What is sole proprietorship?
It is used for a business owned by a single owner who is also referred to as the sole proprietor of the business.
It enjoys many benefits like full ownership, full profits and secrecy and rouses personal interest. However, it has a few setbacks like full liability, small capital and lack of management.
Benefits of sole proprietorship:
Ownership of All profits: Unlike companies, no concept of distribution of profits, it is all owned by the sole owner.
Ease of formation: It is easy to form a single owner business, and requires no permission from the government like registration processes and such.

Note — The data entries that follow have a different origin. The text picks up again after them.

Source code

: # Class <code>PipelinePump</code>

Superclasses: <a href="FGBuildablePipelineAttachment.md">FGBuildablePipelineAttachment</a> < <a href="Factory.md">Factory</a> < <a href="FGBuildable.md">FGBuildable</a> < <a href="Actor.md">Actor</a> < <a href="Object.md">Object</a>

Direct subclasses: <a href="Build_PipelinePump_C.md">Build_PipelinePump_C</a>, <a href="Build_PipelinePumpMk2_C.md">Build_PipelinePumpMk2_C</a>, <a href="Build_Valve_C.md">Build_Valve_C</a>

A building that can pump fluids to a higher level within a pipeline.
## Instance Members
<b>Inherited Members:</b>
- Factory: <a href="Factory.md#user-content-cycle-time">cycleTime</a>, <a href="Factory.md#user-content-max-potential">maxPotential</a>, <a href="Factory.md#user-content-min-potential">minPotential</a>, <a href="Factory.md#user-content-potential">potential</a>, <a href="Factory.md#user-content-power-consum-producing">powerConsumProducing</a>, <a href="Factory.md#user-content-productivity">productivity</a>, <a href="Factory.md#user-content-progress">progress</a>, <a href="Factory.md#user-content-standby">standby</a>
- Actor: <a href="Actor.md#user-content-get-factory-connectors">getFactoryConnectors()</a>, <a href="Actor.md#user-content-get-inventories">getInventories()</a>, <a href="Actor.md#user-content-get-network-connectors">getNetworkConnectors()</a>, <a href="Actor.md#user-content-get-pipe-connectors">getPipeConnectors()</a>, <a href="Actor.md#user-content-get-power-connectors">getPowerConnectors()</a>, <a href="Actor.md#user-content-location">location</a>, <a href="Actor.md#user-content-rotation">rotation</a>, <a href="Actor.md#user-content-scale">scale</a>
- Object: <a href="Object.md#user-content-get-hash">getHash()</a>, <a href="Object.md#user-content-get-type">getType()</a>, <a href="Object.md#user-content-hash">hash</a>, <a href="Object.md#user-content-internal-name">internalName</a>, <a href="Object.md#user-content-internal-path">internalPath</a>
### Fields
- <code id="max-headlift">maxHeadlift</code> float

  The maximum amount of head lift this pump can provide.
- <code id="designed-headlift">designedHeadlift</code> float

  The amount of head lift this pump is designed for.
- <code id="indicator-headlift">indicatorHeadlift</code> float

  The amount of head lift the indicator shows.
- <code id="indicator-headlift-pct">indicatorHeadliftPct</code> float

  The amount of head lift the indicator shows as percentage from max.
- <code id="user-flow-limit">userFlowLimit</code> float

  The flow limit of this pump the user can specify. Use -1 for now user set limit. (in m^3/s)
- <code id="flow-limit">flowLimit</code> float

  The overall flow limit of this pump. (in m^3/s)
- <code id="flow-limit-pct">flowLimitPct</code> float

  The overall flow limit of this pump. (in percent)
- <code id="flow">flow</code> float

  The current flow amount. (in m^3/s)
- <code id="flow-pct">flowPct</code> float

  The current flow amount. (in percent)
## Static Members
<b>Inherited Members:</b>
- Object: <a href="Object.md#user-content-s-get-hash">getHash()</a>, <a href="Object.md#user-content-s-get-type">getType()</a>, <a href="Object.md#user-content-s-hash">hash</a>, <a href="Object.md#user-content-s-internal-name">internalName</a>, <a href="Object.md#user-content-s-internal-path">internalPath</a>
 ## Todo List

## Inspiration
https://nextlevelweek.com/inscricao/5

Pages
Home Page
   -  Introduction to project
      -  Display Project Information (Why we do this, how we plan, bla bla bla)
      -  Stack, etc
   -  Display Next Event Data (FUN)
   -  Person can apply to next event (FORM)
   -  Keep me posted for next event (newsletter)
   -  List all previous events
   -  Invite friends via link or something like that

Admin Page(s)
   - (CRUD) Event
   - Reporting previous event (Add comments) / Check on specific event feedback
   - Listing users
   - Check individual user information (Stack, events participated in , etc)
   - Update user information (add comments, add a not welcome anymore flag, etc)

Ease of dissolution: Similary to formation, it is easy and quick to dissolve unlike a company. Company dissolution takes time and money and also involves law.
Lack of legal constraints: Companies tend to follow laws, rules and regulations.
Tax savings: In sole owner, income tax is incurred only once unlike a company where the tax is imposed twice (once on company, and once on profits). Moreover, companies must pay corporate tax, which the sole proprietor is exempted from.
Personal Interest: Owner has his own personal interests and offers maximum of his services and energy for growth of his business that is not the case in companies where employees do not have the benefits of company in their minds.
Freedom: Owner makes his own descisions with no pressure from anyone else.
Secrecy: In company, all affairs of accounts are printed to that they can be distributed to shareholders and such. It is not the case in sole ownership.
Credit standing: Enjoys high credit standing because the liability is not limited to investment but also the personal assets.
Low cost: Does not need any formation costs, large capital or heavy expenditure.
Disadvantages of sole proprietorship:
Unlimited liability: Proprietor will have to resort to personal assets to pay off debts in case of business failure.
Difficulties in management: Sole owner cannot afford highly qualified staff for management. It ends up running into complex issues throughtout the business activities.
Lack of employment opportunities: Does not offer any career opportunities due to limited size unlike companies.
Limited size: Due to lack of capital and sole owner, it does not increase in size throughout the duration.
No longetivity/ Uncertain life: Death of owner ends the business which is not the case in partnerships or companies where companies are limitless.